▶ _WHAT YOU WILL DO_:
A letter-for-letter copy of the listing is required, with no pictures in it.

▶ _THE INPUT_:
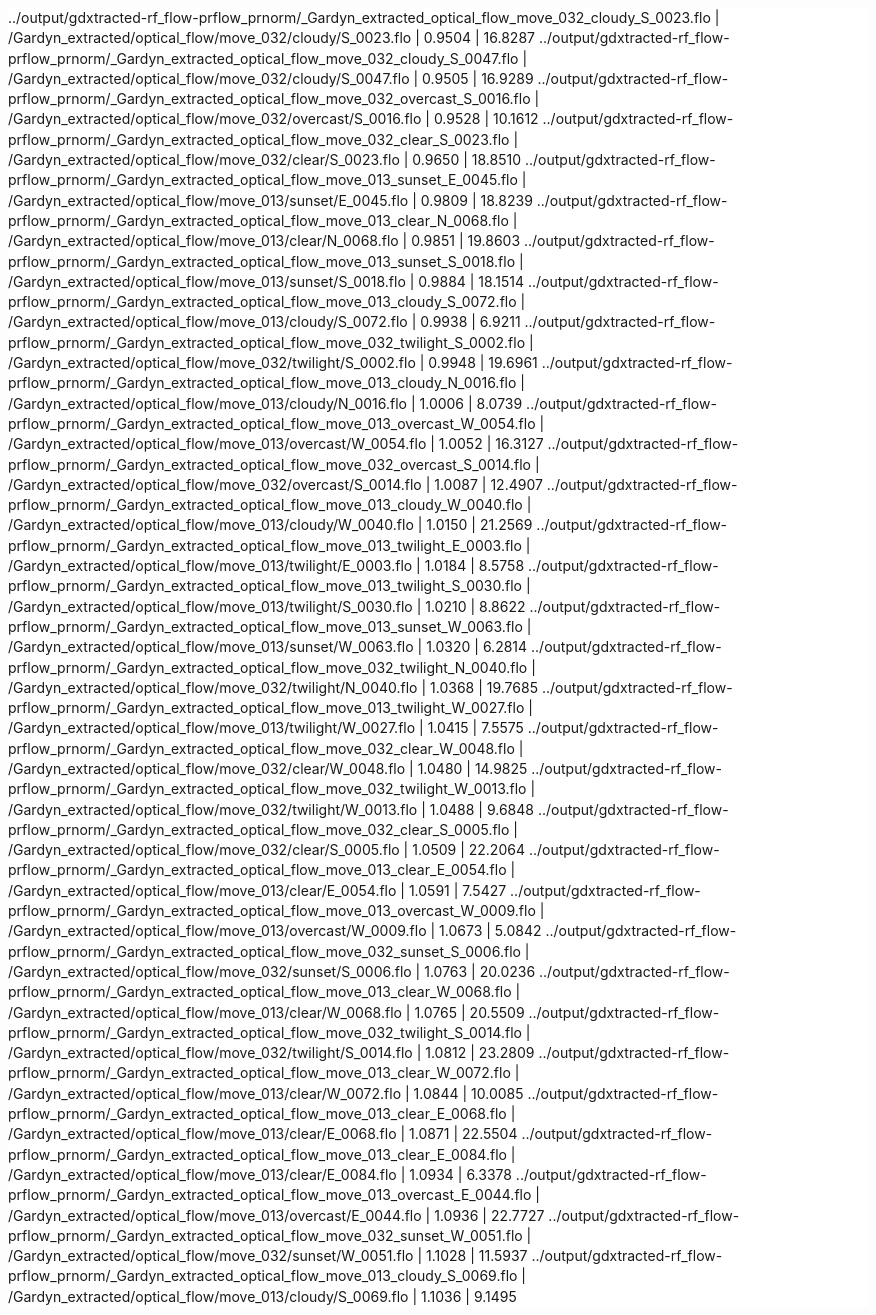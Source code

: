 ../output/gdxtracted-rf_flow-prflow_prnorm/_Gardyn_extracted_optical_flow_move_032_cloudy_S_0023.flo | /Gardyn_extracted/optical_flow/move_032/cloudy/S_0023.flo | 0.9504 | 16.8287
../output/gdxtracted-rf_flow-prflow_prnorm/_Gardyn_extracted_optical_flow_move_032_cloudy_S_0047.flo | /Gardyn_extracted/optical_flow/move_032/cloudy/S_0047.flo | 0.9505 | 16.9289
../output/gdxtracted-rf_flow-prflow_prnorm/_Gardyn_extracted_optical_flow_move_032_overcast_S_0016.flo | /Gardyn_extracted/optical_flow/move_032/overcast/S_0016.flo | 0.9528 | 10.1612
../output/gdxtracted-rf_flow-prflow_prnorm/_Gardyn_extracted_optical_flow_move_032_clear_S_0023.flo | /Gardyn_extracted/optical_flow/move_032/clear/S_0023.flo | 0.9650 | 18.8510
../output/gdxtracted-rf_flow-prflow_prnorm/_Gardyn_extracted_optical_flow_move_013_sunset_E_0045.flo | /Gardyn_extracted/optical_flow/move_013/sunset/E_0045.flo | 0.9809 | 18.8239
../output/gdxtracted-rf_flow-prflow_prnorm/_Gardyn_extracted_optical_flow_move_013_clear_N_0068.flo | /Gardyn_extracted/optical_flow/move_013/clear/N_0068.flo | 0.9851 | 19.8603
../output/gdxtracted-rf_flow-prflow_prnorm/_Gardyn_extracted_optical_flow_move_013_sunset_S_0018.flo | /Gardyn_extracted/optical_flow/move_013/sunset/S_0018.flo | 0.9884 | 18.1514
../output/gdxtracted-rf_flow-prflow_prnorm/_Gardyn_extracted_optical_flow_move_013_cloudy_S_0072.flo | /Gardyn_extracted/optical_flow/move_013/cloudy/S_0072.flo | 0.9938 | 6.9211
../output/gdxtracted-rf_flow-prflow_prnorm/_Gardyn_extracted_optical_flow_move_032_twilight_S_0002.flo | /Gardyn_extracted/optical_flow/move_032/twilight/S_0002.flo | 0.9948 | 19.6961
../output/gdxtracted-rf_flow-prflow_prnorm/_Gardyn_extracted_optical_flow_move_013_cloudy_N_0016.flo | /Gardyn_extracted/optical_flow/move_013/cloudy/N_0016.flo | 1.0006 | 8.0739
../output/gdxtracted-rf_flow-prflow_prnorm/_Gardyn_extracted_optical_flow_move_013_overcast_W_0054.flo | /Gardyn_extracted/optical_flow/move_013/overcast/W_0054.flo | 1.0052 | 16.3127
../output/gdxtracted-rf_flow-prflow_prnorm/_Gardyn_extracted_optical_flow_move_032_overcast_S_0014.flo | /Gardyn_extracted/optical_flow/move_032/overcast/S_0014.flo | 1.0087 | 12.4907
../output/gdxtracted-rf_flow-prflow_prnorm/_Gardyn_extracted_optical_flow_move_013_cloudy_W_0040.flo | /Gardyn_extracted/optical_flow/move_013/cloudy/W_0040.flo | 1.0150 | 21.2569
../output/gdxtracted-rf_flow-prflow_prnorm/_Gardyn_extracted_optical_flow_move_013_twilight_E_0003.flo | /Gardyn_extracted/optical_flow/move_013/twilight/E_0003.flo | 1.0184 | 8.5758
../output/gdxtracted-rf_flow-prflow_prnorm/_Gardyn_extracted_optical_flow_move_013_twilight_S_0030.flo | /Gardyn_extracted/optical_flow/move_013/twilight/S_0030.flo | 1.0210 | 8.8622
../output/gdxtracted-rf_flow-prflow_prnorm/_Gardyn_extracted_optical_flow_move_013_sunset_W_0063.flo | /Gardyn_extracted/optical_flow/move_013/sunset/W_0063.flo | 1.0320 | 6.2814
../output/gdxtracted-rf_flow-prflow_prnorm/_Gardyn_extracted_optical_flow_move_032_twilight_N_0040.flo | /Gardyn_extracted/optical_flow/move_032/twilight/N_0040.flo | 1.0368 | 19.7685
../output/gdxtracted-rf_flow-prflow_prnorm/_Gardyn_extracted_optical_flow_move_013_twilight_W_0027.flo | /Gardyn_extracted/optical_flow/move_013/twilight/W_0027.flo | 1.0415 | 7.5575
../output/gdxtracted-rf_flow-prflow_prnorm/_Gardyn_extracted_optical_flow_move_032_clear_W_0048.flo | /Gardyn_extracted/optical_flow/move_032/clear/W_0048.flo | 1.0480 | 14.9825
../output/gdxtracted-rf_flow-prflow_prnorm/_Gardyn_extracted_optical_flow_move_032_twilight_W_0013.flo | /Gardyn_extracted/optical_flow/move_032/twilight/W_0013.flo | 1.0488 | 9.6848
../output/gdxtracted-rf_flow-prflow_prnorm/_Gardyn_extracted_optical_flow_move_032_clear_S_0005.flo | /Gardyn_extracted/optical_flow/move_032/clear/S_0005.flo | 1.0509 | 22.2064
../output/gdxtracted-rf_flow-prflow_prnorm/_Gardyn_extracted_optical_flow_move_013_clear_E_0054.flo | /Gardyn_extracted/optical_flow/move_013/clear/E_0054.flo | 1.0591 | 7.5427
../output/gdxtracted-rf_flow-prflow_prnorm/_Gardyn_extracted_optical_flow_move_013_overcast_W_0009.flo | /Gardyn_extracted/optical_flow/move_013/overcast/W_0009.flo | 1.0673 | 5.0842
../output/gdxtracted-rf_flow-prflow_prnorm/_Gardyn_extracted_optical_flow_move_032_sunset_S_0006.flo | /Gardyn_extracted/optical_flow/move_032/sunset/S_0006.flo | 1.0763 | 20.0236
../output/gdxtracted-rf_flow-prflow_prnorm/_Gardyn_extracted_optical_flow_move_013_clear_W_0068.flo | /Gardyn_extracted/optical_flow/move_013/clear/W_0068.flo | 1.0765 | 20.5509
../output/gdxtracted-rf_flow-prflow_prnorm/_Gardyn_extracted_optical_flow_move_032_twilight_S_0014.flo | /Gardyn_extracted/optical_flow/move_032/twilight/S_0014.flo | 1.0812 | 23.2809
../output/gdxtracted-rf_flow-prflow_prnorm/_Gardyn_extracted_optical_flow_move_013_clear_W_0072.flo | /Gardyn_extracted/optical_flow/move_013/clear/W_0072.flo | 1.0844 | 10.0085
../output/gdxtracted-rf_flow-prflow_prnorm/_Gardyn_extracted_optical_flow_move_013_clear_E_0068.flo | /Gardyn_extracted/optical_flow/move_013/clear/E_0068.flo | 1.0871 | 22.5504
../output/gdxtracted-rf_flow-prflow_prnorm/_Gardyn_extracted_optical_flow_move_013_clear_E_0084.flo | /Gardyn_extracted/optical_flow/move_013/clear/E_0084.flo | 1.0934 | 6.3378
../output/gdxtracted-rf_flow-prflow_prnorm/_Gardyn_extracted_optical_flow_move_013_overcast_E_0044.flo | /Gardyn_extracted/optical_flow/move_013/overcast/E_0044.flo | 1.0936 | 22.7727
../output/gdxtracted-rf_flow-prflow_prnorm/_Gardyn_extracted_optical_flow_move_032_sunset_W_0051.flo | /Gardyn_extracted/optical_flow/move_032/sunset/W_0051.flo | 1.1028 | 11.5937
../output/gdxtracted-rf_flow-prflow_prnorm/_Gardyn_extracted_optical_flow_move_013_cloudy_S_0069.flo | /Gardyn_extracted/optical_flow/move_013/cloudy/S_0069.flo | 1.1036 | 9.1495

▶ _TASK OUTPUT_:
Source code

: ../output/gdxtracted-rf_flow-prflow_prnorm/_Gardyn_extracted_optical_flow_move_032_cloudy_S_0023.flo | /Gardyn_extracted/optical_flow/move_032/cloudy/S_0023.flo | 0.9504 | 16.8287
../output/gdxtracted-rf_flow-prflow_prnorm/_Gardyn_extracted_optical_flow_move_032_cloudy_S_0047.flo | /Gardyn_extracted/optical_flow/move_032/cloudy/S_0047.flo | 0.9505 | 16.9289
../output/gdxtracted-rf_flow-prflow_prnorm/_Gardyn_extracted_optical_flow_move_032_overcast_S_0016.flo | /Gardyn_extracted/optical_flow/move_032/overcast/S_0016.flo | 0.9528 | 10.1612
../output/gdxtracted-rf_flow-prflow_prnorm/_Gardyn_extracted_optical_flow_move_032_clear_S_0023.flo | /Gardyn_extracted/optical_flow/move_032/clear/S_0023.flo | 0.9650 | 18.8510
../output/gdxtracted-rf_flow-prflow_prnorm/_Gardyn_extracted_optical_flow_move_013_sunset_E_0045.flo | /Gardyn_extracted/optical_flow/move_013/sunset/E_0045.flo | 0.9809 | 18.8239
../output/gdxtracted-rf_flow-prflow_prnorm/_Gardyn_extracted_optical_flow_move_013_clear_N_0068.flo | /Gardyn_extracted/optical_flow/move_013/clear/N_0068.flo | 0.9851 | 19.8603
../output/gdxtracted-rf_flow-prflow_prnorm/_Gardyn_extracted_optical_flow_move_013_sunset_S_0018.flo | /Gardyn_extracted/optical_flow/move_013/sunset/S_0018.flo | 0.9884 | 18.1514
../output/gdxtracted-rf_flow-prflow_prnorm/_Gardyn_extracted_optical_flow_move_013_cloudy_S_0072.flo | /Gardyn_extracted/optical_flow/move_013/cloudy/S_0072.flo | 0.9938 | 6.9211
../output/gdxtracted-rf_flow-prflow_prnorm/_Gardyn_extracted_optical_flow_move_032_twilight_S_0002.flo | /Gardyn_extracted/optical_flow/move_032/twilight/S_0002.flo | 0.9948 | 19.6961
../output/gdxtracted-rf_flow-prflow_prnorm/_Gardyn_extracted_optical_flow_move_013_cloudy_N_0016.flo | /Gardyn_extracted/optical_flow/move_013/cloudy/N_0016.flo | 1.0006 | 8.0739
../output/gdxtracted-rf_flow-prflow_prnorm/_Gardyn_extracted_optical_flow_move_013_overcast_W_0054.flo | /Gardyn_extracted/optical_flow/move_013/overcast/W_0054.flo | 1.0052 | 16.3127
../output/gdxtracted-rf_flow-prflow_prnorm/_Gardyn_extracted_optical_flow_move_032_overcast_S_0014.flo | /Gardyn_extracted/optical_flow/move_032/overcast/S_0014.flo | 1.0087 | 12.4907
../output/gdxtracted-rf_flow-prflow_prnorm/_Gardyn_extracted_optical_flow_move_013_cloudy_W_0040.flo | /Gardyn_extracted/optical_flow/move_013/cloudy/W_0040.flo | 1.0150 | 21.2569
../output/gdxtracted-rf_flow-prflow_prnorm/_Gardyn_extracted_optical_flow_move_013_twilight_E_0003.flo | /Gardyn_extracted/optical_flow/move_013/twilight/E_0003.flo | 1.0184 | 8.5758
../output/gdxtracted-rf_flow-prflow_prnorm/_Gardyn_extracted_optical_flow_move_013_twilight_S_0030.flo | /Gardyn_extracted/optical_flow/move_013/twilight/S_0030.flo | 1.0210 | 8.8622
../output/gdxtracted-rf_flow-prflow_prnorm/_Gardyn_extracted_optical_flow_move_013_sunset_W_0063.flo | /Gardyn_extracted/optical_flow/move_013/sunset/W_0063.flo | 1.0320 | 6.2814
../output/gdxtracted-rf_flow-prflow_prnorm/_Gardyn_extracted_optical_flow_move_032_twilight_N_0040.flo | /Gardyn_extracted/optical_flow/move_032/twilight/N_0040.flo | 1.0368 | 19.7685
../output/gdxtracted-rf_flow-prflow_prnorm/_Gardyn_extracted_optical_flow_move_013_twilight_W_0027.flo | /Gardyn_extracted/optical_flow/move_013/twilight/W_0027.flo | 1.0415 | 7.5575
../output/gdxtracted-rf_flow-prflow_prnorm/_Gardyn_extracted_optical_flow_move_032_clear_W_0048.flo | /Gardyn_extracted/optical_flow/move_032/clear/W_0048.flo | 1.0480 | 14.9825
../output/gdxtracted-rf_flow-prflow_prnorm/_Gardyn_extracted_optical_flow_move_032_twilight_W_0013.flo | /Gardyn_extracted/optical_flow/move_032/twilight/W_0013.flo | 1.0488 | 9.6848
../output/gdxtracted-rf_flow-prflow_prnorm/_Gardyn_extracted_optical_flow_move_032_clear_S_0005.flo | /Gardyn_extracted/optical_flow/move_032/clear/S_0005.flo | 1.0509 | 22.2064
../output/gdxtracted-rf_flow-prflow_prnorm/_Gardyn_extracted_optical_flow_move_013_clear_E_0054.flo | /Gardyn_extracted/optical_flow/move_013/clear/E_0054.flo | 1.0591 | 7.5427
../output/gdxtracted-rf_flow-prflow_prnorm/_Gardyn_extracted_optical_flow_move_013_overcast_W_0009.flo | /Gardyn_extracted/optical_flow/move_013/overcast/W_0009.flo | 1.0673 | 5.0842
../output/gdxtracted-rf_flow-prflow_prnorm/_Gardyn_extracted_optical_flow_move_032_sunset_S_0006.flo | /Gardyn_extracted/optical_flow/move_032/sunset/S_0006.flo | 1.0763 | 20.0236
../output/gdxtracted-rf_flow-prflow_prnorm/_Gardyn_extracted_optical_flow_move_013_clear_W_0068.flo | /Gardyn_extracted/optical_flow/move_013/clear/W_0068.flo | 1.0765 | 20.5509
../output/gdxtracted-rf_flow-prflow_prnorm/_Gardyn_extracted_optical_flow_move_032_twilight_S_0014.flo | /Gardyn_extracted/optical_flow/move_032/twilight/S_0014.flo | 1.0812 | 23.2809
../output/gdxtracted-rf_flow-prflow_prnorm/_Gardyn_extracted_optical_flow_move_013_clear_W_0072.flo | /Gardyn_extracted/optical_flow/move_013/clear/W_0072.flo | 1.0844 | 10.0085
../output/gdxtracted-rf_flow-prflow_prnorm/_Gardyn_extracted_optical_flow_move_013_clear_E_0068.flo | /Gardyn_extracted/optical_flow/move_013/clear/E_0068.flo | 1.0871 | 22.5504
../output/gdxtracted-rf_flow-prflow_prnorm/_Gardyn_extracted_optical_flow_move_013_clear_E_0084.flo | /Gardyn_extracted/optical_flow/move_013/clear/E_0084.flo | 1.0934 | 6.3378
../output/gdxtracted-rf_flow-prflow_prnorm/_Gardyn_extracted_optical_flow_move_013_overcast_E_0044.flo | /Gardyn_extracted/optical_flow/move_013/overcast/E_0044.flo | 1.0936 | 22.7727
../output/gdxtracted-rf_flow-prflow_prnorm/_Gardyn_extracted_optical_flow_move_032_sunset_W_0051.flo | /Gardyn_extracted/optical_flow/move_032/sunset/W_0051.flo | 1.1028 | 11.5937
../output/gdxtracted-rf_flow-prflow_prnorm/_Gardyn_extracted_optical_flow_move_013_cloudy_S_0069.flo | /Gardyn_extracted/optical_flow/move_013/cloudy/S_0069.flo | 1.1036 | 9.1495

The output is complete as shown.